-- RECORD EXCERPTS follows --

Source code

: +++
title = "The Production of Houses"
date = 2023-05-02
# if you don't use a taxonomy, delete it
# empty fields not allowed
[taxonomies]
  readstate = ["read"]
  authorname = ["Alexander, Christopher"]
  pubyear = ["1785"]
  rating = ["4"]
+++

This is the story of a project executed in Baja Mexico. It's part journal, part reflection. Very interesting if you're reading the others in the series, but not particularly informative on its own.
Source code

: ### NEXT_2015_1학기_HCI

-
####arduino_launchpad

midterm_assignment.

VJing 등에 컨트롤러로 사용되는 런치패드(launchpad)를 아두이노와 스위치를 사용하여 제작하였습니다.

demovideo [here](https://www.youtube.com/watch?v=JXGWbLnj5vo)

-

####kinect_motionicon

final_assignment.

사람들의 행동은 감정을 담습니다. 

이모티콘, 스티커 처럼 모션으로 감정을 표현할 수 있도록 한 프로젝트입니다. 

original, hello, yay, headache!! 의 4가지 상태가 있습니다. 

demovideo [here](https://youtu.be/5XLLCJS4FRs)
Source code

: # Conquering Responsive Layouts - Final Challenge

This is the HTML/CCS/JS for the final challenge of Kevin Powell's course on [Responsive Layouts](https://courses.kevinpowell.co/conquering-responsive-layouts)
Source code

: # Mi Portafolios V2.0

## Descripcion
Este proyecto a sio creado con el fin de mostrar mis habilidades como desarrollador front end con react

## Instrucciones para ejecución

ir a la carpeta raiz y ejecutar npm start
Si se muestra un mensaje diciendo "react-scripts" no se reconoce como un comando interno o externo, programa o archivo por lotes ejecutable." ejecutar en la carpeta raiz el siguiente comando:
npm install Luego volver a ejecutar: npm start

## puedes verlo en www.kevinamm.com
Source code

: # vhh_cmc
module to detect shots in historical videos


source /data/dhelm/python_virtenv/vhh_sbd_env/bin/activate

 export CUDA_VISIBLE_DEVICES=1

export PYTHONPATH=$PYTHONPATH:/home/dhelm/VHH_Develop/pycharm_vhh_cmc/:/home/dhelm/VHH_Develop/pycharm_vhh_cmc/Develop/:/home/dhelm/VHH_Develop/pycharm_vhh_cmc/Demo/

-- RECORD EXCERPTS concluded --

WHAT TO PRODUCE
Count the lines in the records above that contain "https", please, and give the number without any other words.

WRITTEN REPLY
3